ABSTRACT Most research in Machine translation is about having the computers completely bear the load of translating one human language into another. This paper looks at the machine translation problem afresh and observes that there is a need to share the load between man and machine, distinguish ‘reliable’ knowledge from the ‘heuristics’, provide a spectrum of outputs to serve different strata of people, and finally make use of existing resources instead of reinventing the wheel.
This paper describes the architecture and design based on the fundamental premise of sharing the load, resulting in “good enough” results according to the needs of the reader. The architecture differs from the conventional in three major ways: 1. Reversal in the order of operations as compared to conventional machine translation systems 2. Introduction of interfaces that act like glue and improve the modularity of the system 3.
Development of a GUI to provide the ‘right ‘ amount of information at the right time The paper attempts to prove that this new architecture is a better approach to Machine translation process transparent to the user-cum-developer; and it leads to machine translation in stages, thus ensuring robustness. INTRODUCTION Machine translation, sometimes referred to by the abbreviation MT, is a sub-field of computational linguistics that investigates the use of computer software to translate text or speech from one natural language to another.
At its basic level, MT performs simple substitution of words in one natural language for words in another. Using corpus techniques, more complex translations may be attempted, allowing for better handling of differences in linguistic typology, phrase recognition, and translation of idioms, as well as the isolation of anomalies. Current machine translation software often allows for customization by domain or profession (such as weather reports) — improving output by limiting the scope of allowable substitutions. This technique is particularly effective in domains where formal or formulaic language is used.

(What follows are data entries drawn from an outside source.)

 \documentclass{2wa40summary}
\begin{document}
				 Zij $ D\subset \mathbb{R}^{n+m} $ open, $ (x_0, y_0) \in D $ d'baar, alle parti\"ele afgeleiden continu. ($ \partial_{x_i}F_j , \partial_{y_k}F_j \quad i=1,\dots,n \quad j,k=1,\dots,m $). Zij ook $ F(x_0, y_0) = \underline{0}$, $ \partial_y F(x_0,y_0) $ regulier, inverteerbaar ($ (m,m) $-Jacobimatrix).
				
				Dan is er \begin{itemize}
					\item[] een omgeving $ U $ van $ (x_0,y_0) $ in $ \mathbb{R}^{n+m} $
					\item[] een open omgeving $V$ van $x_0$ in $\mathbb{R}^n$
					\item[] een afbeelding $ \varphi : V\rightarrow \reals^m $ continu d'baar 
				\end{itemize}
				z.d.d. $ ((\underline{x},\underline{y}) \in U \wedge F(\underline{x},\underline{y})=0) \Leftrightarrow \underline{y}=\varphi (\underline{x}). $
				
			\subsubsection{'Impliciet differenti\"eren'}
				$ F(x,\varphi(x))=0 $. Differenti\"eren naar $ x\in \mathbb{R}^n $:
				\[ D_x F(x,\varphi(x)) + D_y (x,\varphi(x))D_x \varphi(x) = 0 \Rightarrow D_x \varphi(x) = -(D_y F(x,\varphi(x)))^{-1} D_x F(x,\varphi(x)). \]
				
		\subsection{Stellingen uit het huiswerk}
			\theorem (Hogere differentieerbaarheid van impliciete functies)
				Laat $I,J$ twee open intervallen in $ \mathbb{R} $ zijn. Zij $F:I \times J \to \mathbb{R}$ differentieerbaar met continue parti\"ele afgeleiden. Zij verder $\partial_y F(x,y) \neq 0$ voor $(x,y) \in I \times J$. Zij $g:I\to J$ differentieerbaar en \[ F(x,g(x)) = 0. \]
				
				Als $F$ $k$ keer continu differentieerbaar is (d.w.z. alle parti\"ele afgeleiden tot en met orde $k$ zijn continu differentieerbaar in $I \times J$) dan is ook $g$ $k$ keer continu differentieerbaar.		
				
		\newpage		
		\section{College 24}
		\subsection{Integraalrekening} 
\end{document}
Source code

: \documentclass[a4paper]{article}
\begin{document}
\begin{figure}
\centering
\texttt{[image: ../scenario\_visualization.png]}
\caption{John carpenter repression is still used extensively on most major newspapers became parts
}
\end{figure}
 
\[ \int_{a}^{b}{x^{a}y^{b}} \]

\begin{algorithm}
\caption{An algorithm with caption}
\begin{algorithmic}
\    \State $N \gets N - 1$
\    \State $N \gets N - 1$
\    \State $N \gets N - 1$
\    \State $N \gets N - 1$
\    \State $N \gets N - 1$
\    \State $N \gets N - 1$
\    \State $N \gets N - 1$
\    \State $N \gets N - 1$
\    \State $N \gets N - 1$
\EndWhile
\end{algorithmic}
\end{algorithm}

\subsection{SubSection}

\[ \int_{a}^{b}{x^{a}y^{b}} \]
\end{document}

It follows then that machine translation of government and legal documents more readily produces usable output than conversation or less standardized text. Improved output quality can also be achieved by human intervention: for example, some systems are able to translate more accurately if the user has unambiguously identified which words in the text are names. With the assistance of these techniques, MT has proven useful as a tool to assist human translators and, in a very limited number of cases, can even produce output that can be used as is (e. g. , weather reports). The idea of machine translation may be traced back to the 17th century.
In 1629, Rene Descartes proposed a universal language, with equivalent ideas in different tongues sharing one symbol. In the 1950s, The Georgetown experiment (1954) involved fully-automatic translation of over sixty Russian sentences into English. The experiment was a great success and ushered in an era of substantial funding for machine-translation research. The authors claimed that within three to five years, machine translation would be a solved problem. Real progress was much slower, however, and after the ALPAC report (1966), which found that the ten-year-long research had failed to fulfill expectations, funding was greatly reduced.
Beginning in the late 1980s, as computational power increased and became less expensive, more interest was shown in statistical models for machine translation. The idea of using digital computers for translation of natural languages was proposed as early as 1946 by A. D. Booth and possibly others. The Georgetown experiment was by no means the first such application, and a demonstration was made in 1954 on the APEXC machine at Bareback College (University of London) of a rudimentary translation of English into French.
Several papers on the topic were published at the time, and even articles in popular journals (see for example Wireless World, Sept. 1955, Cleave and Zacharov). A similar application, also pioneered at Birkbeck College at the time, was reading and composing Braille texts by computer. The translation process may be stated as: 1. Decoding the meaning of the source text; and 2. Re-encoding this meaning in the target language. Behind this ostensibly simple procedure lies a complex cognitive operation.
To decode the meaning of the source text in its entirety, the translator must interpret and analyse all the features of the text, a process that requires in-depth knowledge of the grammar, semantics, syntax, idioms, etc. , of the source language, as well as the culture of its speakers. The translator needs the same in-depth knowledge to re-encode the meaning in the target language. Therein lies the challenge in machine translation: how to program a computer that will “understand” a text as a person does, and that will “create” a new text in the target language that “sounds” as if it has been written by a person.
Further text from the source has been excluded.